- _Exercise aim_:
Take the records below from their first line to the line with "Gọi $h_t$ là", and restate those lines word for word.

Segment Start: Task inputs

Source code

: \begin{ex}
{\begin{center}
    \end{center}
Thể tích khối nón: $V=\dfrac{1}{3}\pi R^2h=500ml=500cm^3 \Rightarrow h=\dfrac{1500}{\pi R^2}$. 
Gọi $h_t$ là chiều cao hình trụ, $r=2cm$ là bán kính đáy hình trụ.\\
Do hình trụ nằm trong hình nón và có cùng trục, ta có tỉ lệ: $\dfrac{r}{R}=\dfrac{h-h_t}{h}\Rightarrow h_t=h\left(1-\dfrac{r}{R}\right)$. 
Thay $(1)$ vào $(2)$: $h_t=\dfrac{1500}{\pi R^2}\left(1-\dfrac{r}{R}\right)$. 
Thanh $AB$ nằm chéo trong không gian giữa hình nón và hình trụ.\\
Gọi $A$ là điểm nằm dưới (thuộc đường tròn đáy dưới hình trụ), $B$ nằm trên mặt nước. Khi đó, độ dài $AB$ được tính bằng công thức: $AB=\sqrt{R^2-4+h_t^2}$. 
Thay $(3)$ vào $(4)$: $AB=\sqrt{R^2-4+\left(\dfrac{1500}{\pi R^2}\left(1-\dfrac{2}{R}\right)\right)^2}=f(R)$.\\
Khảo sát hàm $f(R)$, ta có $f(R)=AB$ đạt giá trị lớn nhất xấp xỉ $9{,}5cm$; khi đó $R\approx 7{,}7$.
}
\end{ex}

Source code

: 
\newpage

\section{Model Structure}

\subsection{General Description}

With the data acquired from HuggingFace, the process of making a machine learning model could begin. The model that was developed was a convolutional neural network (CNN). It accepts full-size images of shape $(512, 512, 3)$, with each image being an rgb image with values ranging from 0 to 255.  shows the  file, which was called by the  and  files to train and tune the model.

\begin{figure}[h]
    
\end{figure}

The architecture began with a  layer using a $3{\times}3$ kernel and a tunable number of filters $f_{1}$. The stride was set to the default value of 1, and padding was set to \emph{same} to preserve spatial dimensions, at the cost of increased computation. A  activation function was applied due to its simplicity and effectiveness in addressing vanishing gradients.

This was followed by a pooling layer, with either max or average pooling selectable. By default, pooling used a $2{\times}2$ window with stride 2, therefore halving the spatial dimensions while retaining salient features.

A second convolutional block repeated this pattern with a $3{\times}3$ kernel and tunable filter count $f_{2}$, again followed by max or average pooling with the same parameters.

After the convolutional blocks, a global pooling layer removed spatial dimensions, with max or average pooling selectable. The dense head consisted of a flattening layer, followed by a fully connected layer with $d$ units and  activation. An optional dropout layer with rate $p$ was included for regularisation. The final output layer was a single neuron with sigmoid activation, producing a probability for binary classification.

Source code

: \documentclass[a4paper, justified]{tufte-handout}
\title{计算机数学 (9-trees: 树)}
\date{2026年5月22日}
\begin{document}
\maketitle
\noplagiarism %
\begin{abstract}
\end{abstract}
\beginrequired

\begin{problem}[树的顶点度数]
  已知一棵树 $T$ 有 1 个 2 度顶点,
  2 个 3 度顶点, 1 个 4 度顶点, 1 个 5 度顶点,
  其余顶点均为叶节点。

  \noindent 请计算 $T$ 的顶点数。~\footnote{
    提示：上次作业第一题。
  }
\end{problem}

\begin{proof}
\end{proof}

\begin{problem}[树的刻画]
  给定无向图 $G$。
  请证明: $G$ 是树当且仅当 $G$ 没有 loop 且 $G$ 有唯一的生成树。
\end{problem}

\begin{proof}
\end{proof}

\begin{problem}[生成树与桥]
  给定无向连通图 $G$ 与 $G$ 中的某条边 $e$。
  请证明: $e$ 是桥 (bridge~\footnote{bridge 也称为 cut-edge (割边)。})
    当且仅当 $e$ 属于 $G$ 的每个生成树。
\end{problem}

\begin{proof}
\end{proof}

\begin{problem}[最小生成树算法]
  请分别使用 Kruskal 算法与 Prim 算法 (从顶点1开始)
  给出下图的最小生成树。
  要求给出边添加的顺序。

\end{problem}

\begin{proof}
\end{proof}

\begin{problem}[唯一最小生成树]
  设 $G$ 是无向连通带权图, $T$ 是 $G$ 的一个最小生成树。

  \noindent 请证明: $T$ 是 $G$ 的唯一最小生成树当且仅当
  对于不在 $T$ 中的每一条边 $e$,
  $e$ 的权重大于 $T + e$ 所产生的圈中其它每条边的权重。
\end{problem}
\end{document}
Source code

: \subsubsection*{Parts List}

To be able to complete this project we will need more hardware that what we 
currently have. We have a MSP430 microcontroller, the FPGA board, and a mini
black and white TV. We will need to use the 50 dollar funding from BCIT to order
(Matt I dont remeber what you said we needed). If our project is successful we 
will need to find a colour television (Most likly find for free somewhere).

Segment End: Task inputs

- _Answer section_:
Source code

: \begin{ex}
{\begin{center}
    \end{center}
Thể tích khối nón: $V=\dfrac{1}{3}\pi R^2h=500ml=500cm^3 \Rightarrow h=\dfrac{1500}{\pi R^2}$. 
Gọi $h_t$ là chiều cao hình trụ, $r=2cm$ là bán kính đáy hình trụ.\\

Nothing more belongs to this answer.